Para alguns de nós é muito difícil sentir que falamos português. Há muita gente no Brasil que diz, um tanto sem pensar, que teria sido muito mais vantajoso que a colonização do nosso território tivesse sido feita pelos ingleses. Esquecemos os muitos países que foram colónias britânicas e estão tão longe de serem terras desenvolvidas. Esquecemos também que a nossa identidade foi criada e é criada em português.

Deixamos cuidadosamente de lado o fato de que já fomos Portugal e esses luso-brasileiros que aqui ficaram depois da independência são uma das bases do que é hoje o Brasil. Há orgulho nisso? Não sei. Haveria muito o que discutir sobre o assunto. Mas é certo que há memória neste facto.

Falar português brasileiro significa entrar nesta realidade tão plural de partilha de uma cultura complexa construída em português e que é, ao mesmo tempo, africana, asiática e europeia e também, claro, americana. Mas falar esta variedade do português americano é também partilhar uma herança comum construída em muitos aspectos, nem sempre nobres ou éticos, é verdade, mas que reflectem uma forma de ser e de estar no mundo.

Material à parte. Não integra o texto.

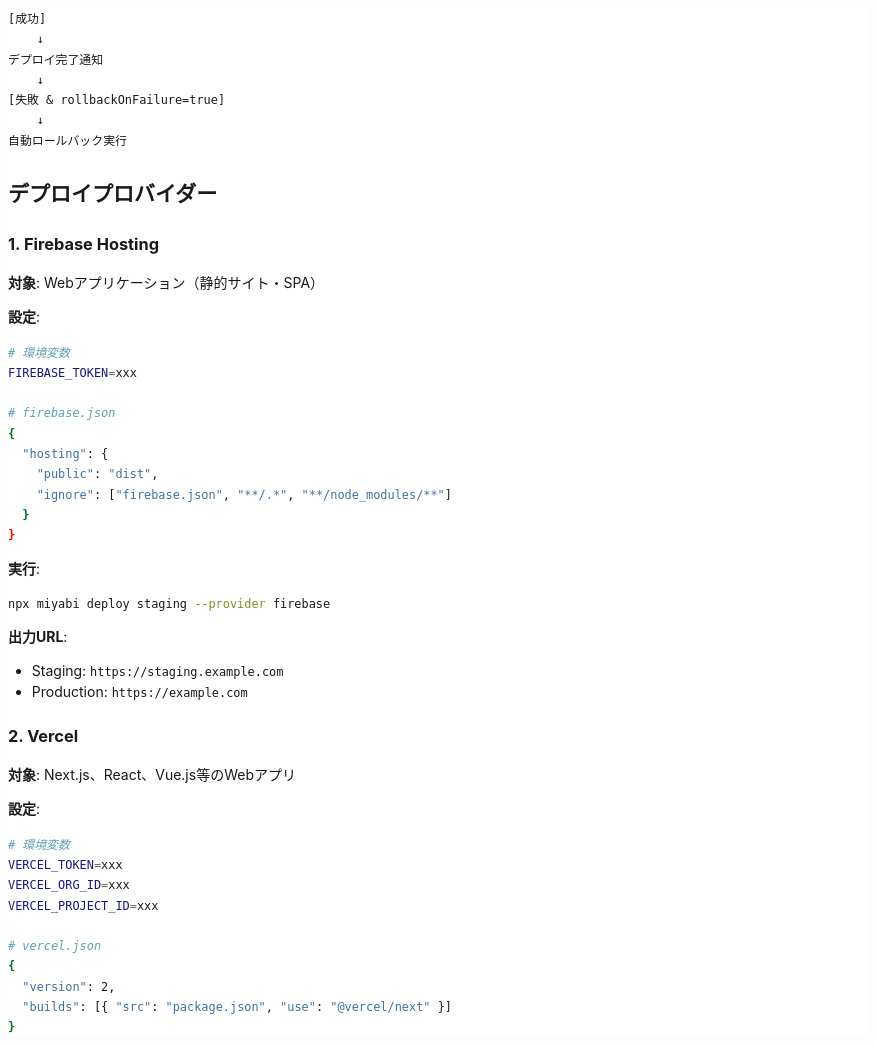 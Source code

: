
 ```
[成功]
    ↓
デプロイ完了通知
    ↓
[失敗 & rollbackOnFailure=true]
    ↓
自動ロールバック実行
```

## デプロイプロバイダー

### 1. Firebase Hosting

**対象**: Webアプリケーション（静的サイト・SPA）

**設定**:
```bash
# 環境変数
FIREBASE_TOKEN=xxx

# firebase.json
{
  "hosting": {
    "public": "dist",
    "ignore": ["firebase.json", "**/.*", "**/node_modules/**"]
  }
}
```

**実行**:
```bash
npx miyabi deploy staging --provider firebase
```

**出力URL**:
- Staging: `https://staging.example.com`
- Production: `https://example.com`

### 2. Vercel

**対象**: Next.js、React、Vue.js等のWebアプリ

**設定**:
```bash
# 環境変数
VERCEL_TOKEN=xxx
VERCEL_ORG_ID=xxx
VERCEL_PROJECT_ID=xxx

# vercel.json
{
  "version": 2,
  "builds": [{ "src": "package.json", "use": "@vercel/next" }]
}
```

Nosso jeito, como falantes de português, de viver nessas terras onde os Andes, a Amazônia, o Pantanal, o Caribe, o Atlântico e o Pacífico se encontram. E eles nos moldam e nos ajudam a ser quem somos – ou quem podemos ser. E desta forma, trata-se também de trazer parte desta riqueza americana, no seu sentido mais profundo, para a língua portuguesa que se constrói e se reconstrói diariamente em todo o mundo e que se constrói também na América, que não é sinónimo de EUA.